Try it:
In the records below, find the lines that include "return" and copy each.

Dataset records START

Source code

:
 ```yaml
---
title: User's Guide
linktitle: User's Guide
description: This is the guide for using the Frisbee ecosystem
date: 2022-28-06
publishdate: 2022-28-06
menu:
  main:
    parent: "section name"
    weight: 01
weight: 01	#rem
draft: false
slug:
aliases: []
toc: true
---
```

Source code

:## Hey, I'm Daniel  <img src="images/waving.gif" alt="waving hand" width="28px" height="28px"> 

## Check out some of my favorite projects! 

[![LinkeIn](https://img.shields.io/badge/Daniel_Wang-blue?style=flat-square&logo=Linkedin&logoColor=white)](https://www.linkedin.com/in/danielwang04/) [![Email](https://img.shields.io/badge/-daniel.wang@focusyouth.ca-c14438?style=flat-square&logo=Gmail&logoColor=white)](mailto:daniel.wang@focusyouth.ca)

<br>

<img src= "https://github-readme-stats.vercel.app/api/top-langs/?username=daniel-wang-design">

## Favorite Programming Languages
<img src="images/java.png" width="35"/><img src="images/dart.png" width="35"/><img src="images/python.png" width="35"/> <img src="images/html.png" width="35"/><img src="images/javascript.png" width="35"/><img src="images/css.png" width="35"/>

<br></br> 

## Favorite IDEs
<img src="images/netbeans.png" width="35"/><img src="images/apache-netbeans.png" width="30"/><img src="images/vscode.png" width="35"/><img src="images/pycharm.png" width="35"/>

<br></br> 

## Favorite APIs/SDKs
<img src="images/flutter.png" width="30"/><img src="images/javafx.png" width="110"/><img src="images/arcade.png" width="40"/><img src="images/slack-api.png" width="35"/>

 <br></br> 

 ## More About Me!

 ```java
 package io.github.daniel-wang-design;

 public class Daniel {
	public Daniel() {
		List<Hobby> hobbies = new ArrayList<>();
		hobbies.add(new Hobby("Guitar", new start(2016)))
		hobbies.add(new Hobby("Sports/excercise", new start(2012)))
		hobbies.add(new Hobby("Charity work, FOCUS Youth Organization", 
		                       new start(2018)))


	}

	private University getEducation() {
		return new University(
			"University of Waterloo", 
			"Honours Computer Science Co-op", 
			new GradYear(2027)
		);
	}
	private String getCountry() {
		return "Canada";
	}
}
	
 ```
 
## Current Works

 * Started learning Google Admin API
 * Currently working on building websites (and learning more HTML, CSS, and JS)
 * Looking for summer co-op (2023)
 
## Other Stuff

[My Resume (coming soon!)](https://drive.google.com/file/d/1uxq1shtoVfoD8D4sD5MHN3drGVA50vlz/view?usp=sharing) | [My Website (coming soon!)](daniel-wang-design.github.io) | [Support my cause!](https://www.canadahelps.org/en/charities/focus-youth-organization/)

Dataset records END

Answer area:
		return new University(
		return "Canada";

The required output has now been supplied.